En consecuencia, si no creamos el medio propicio para el triunfo de los mejores, crearemos la atmósfera enfermiza para el triunfo de los mejor adaptados. Y aquí me refiero a uno de los temas predilectos de Lugones. La educación popular es sólo un instrumento en el instrumental en formación del alma nacional. Tarea fundamental es crear la conciencia de un deber de superación que no se encuentra nativo en sí sino que se obtiene del ejemplo. De donde el ejemplo es la base de la formación moral de un pueblo mucho más que la escuela, y ésta era cartilla pedagógica de Lugones. Pero el ejemplo no es el de los libros edificantes sino el que dan los aleccionadores del pueblo por excelencia, y que son los actores de la vida pública. Si éstos no son más que actores o representan un papel histórico falaz, la escuela ni la universidad ni el libro pueden reparar el mal siniestro. La juventud da más crédito, y es justo, a la enseñanza de la vida que a la de los libros. La fe que pone en sus mayores es sagrada y cuando se la defrauda se comete un crimen que en una u otra forma se debe expiar.

La incredulidad en los dioses verdaderos es idéntica inversamente a la credulidad en los dioses falsos. Al pueblo y a los niños no se les debe mentir porque no tienen defensas contra el embuste y la fe es obligatoria para todo el mundo. Construir ídolos falsos de ese tipo es muchísimo más imperdonable que cualquiera de los pecados teologales. Pues el aparato escénico de la mentira hace de los creyentes feligreses incrédulos que peregrinan a los santuarios, a los despachos y a las aulas, de donde se regresa sin el temple de espíritu que sólo da la comunión con las potencias superiores del hombre. Lo que designamos como un pueblo envilecido equivale a lo que debiéramos considerar como un pueblo engañado. Por lógica implicación en otro caso, la fama del truhán se equipara a la del vencedor en las fiestas olímpicas, pues todos mueren al fin en la indiferencia del olvido. El trofeo se gana o se hurta. Tal era el espectáculo que se ofreció a la mirada atónita de nuestro creador de símbolos morales.

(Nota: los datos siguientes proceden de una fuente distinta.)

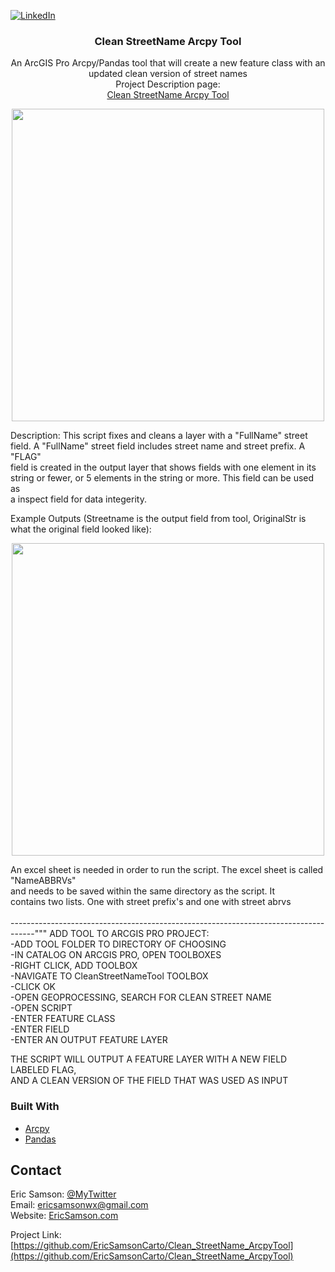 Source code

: 
[![LinkedIn][linkedin-shield]][linkedin-url]

<p align="center">
  <h3 align="center">Clean StreetName Arcpy Tool</h3>

  <p align="center">
    An ArcGIS Pro Arcpy/Pandas tool that will create a new feature class with an updated clean version of street names<br>
    Project Description page:<br>
  <a href='#'>Clean StreetName Arcpy Tool</a>
  </p>
</p>

<!-- ABOUT THE PROJECT -->
<div align="center">
  
<img src="https://lh3.googleusercontent.com/VAkI6AmHp0aOhyPW1sNv7m0IqTwmJlU-SXN2_c7eSOgVxqXh7ef-WMdKXG3xJkbWHSurdaUMDwYNWRJjeuAiqbSoq65nKjbwNeGB0O4rYl1NghzbL6spVyDDBDD0Wnb9O6ZomZrdxw=w2400" width="500px">
  
</div>

  Description: This script fixes and cleans a layer with a "FullName" street <br>
  field. A "FullName" street field includes street name and street prefix. A "FLAG" <br>
  field is created in the output layer that shows fields with one element in its <br>
  string or fewer, or 5 elements in the string or more. This field can be used as <br>
  a inspect field for data integerity. <br>

   Example Outputs (Streetname is the output field from tool, OriginalStr is what the original field looked like):
  <br>
  <div align="center">
  
  <img src="https://lh3.googleusercontent.com/VAkI6AmHp0aOhyPW1sNv7m0IqTwmJlU-SXN2_c7eSOgVxqXh7ef-WMdKXG3xJkbWHSurdaUMDwYNWRJjeuAiqbSoq65nKjbwNeGB0O4rYl1NghzbL6spVyDDBDD0Wnb9O6ZomZrdxw=w2400" width="500px">
  
  </div>

  An excel sheet is needed in order to run the script. The excel sheet is called "NameABBRVs"<br>
  and needs to be saved within the same directory as the script. It <br>
  contains two lists. One with street prefix's and one with street abrvs <br>
  <br>
------------------------------------------------------------------------------------"""
ADD TOOL TO ARCGIS PRO PROJECT:<br>
-ADD TOOL FOLDER TO DIRECTORY OF CHOOSING <br>
-IN CATALOG ON ARCGIS PRO, OPEN TOOLBOXES <br>
-RIGHT CLICK, ADD TOOLBOX <br>
-NAVIGATE TO CleanStreetNameTool TOOLBOX <br>
-CLICK OK <br>
-OPEN GEOPROCESSING, SEARCH FOR CLEAN STREET NAME <br>
-OPEN SCRIPT <br> 
-ENTER FEATURE CLASS <br>
-ENTER FIELD <br>
-ENTER AN OUTPUT FEATURE LAYER <br>

THE SCRIPT WILL OUTPUT A FEATURE LAYER WITH A NEW FIELD LABELED FLAG, <br>
AND A CLEAN VERSION OF THE FIELD THAT WAS USED AS INPUT<br>


### Built With
* [Arcpy](https://desktop.arcgis.com/en/arcmap/10.3/analyze/arcpy/a-quick-tour-of-arcpy.htm)
* [Pandas](https://pandas.pydata.org/)

<!-- CONTACT -->
## Contact
Eric Samson: [@MyTwitter](https://twitter.com/EricSamsonGIS) <br>
Email: ericsamsonwx@gmail.com <br>
Website: [EricSamson.com](https://ericsamson.com) <br>

Project Link: [https://github.com/EricSamsonCarto/Clean_StreetName_ArcpyTool](https://github.com/EricSamsonCarto/Clean_StreetName_ArcpyTool)

[linkedin-shield]: https://img.shields.io/badge/-LinkedIn-black.svg?style=flat-square&logo=linkedin&colorB=555
[linkedin-url]: https://linkedin.com/in/iamericsamson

Semejante ecuménico, si existe como creo, y de antigua data, en que la circulación de valores falsos es acatada bien por falta de valores auténticos, bien por subversión política del sentido moral de la verdad, es cultivado y no me atrevería a extender la atmósfera ya repetida, y decir que el páramo exige cierta forma particular de cultura. En otros términos, que el estado de miseria y el desorden institucional también se cultivan.

Contribuyen a esta desorientación y mezcla caótica de valores, factores imponderables y otros groseramente manifiestos. Entre los últimos escogeré casi táctil en los últimos años: la obsecuencia de los intelectuales áulicos y de los cicerones vocacionales de las bellezas nativas. Señalan a los niños que han de ser hombres, desde el comienzo del aprendizaje, los aspectos de los bienes nacionales que en cierta perspectiva son grandiosos sin serlo. Quien aprende la lección mendaz y no la reflexiona más tarde, se incorpora a las huestes de los falsificadores públicos, sean escritores, historiadores, sociólogos, políticos o financistas.

Lugones sólo presenció la irrupción de la vanguardia de los desengañados por esos líderes. Era la generación siguiente a la suya que daba un salto atrás y empuñaba las oriflamas de los caudillos desterrados y no muertos, sepultados vivos. Hasta su retiro llegaron las voces de una juventud iconoclasta que lo injuriaba, sin saber quién era, en nombre de nuevos evangelios de las letras y las artes. Lo conocí cuando las heridas estaban abiertas y sangrantes. Voces mezcladas con alaridos, críticas con denuestos, arremolinándose. Le pareció que entre los invasores, al flanco de los destructores de la civilidad, avanzaban los negadores de la belleza, la verdad y la justicia. Y su respuesta personal fue hecha a quienes negaban en él los ideales de los prohombres del país. Su obra póstuma, inconclusa, es un alegato de sus principios y panegírico prosificado del que supuso constructor de la grande Argentina próxima a derrumbarse en un sismo.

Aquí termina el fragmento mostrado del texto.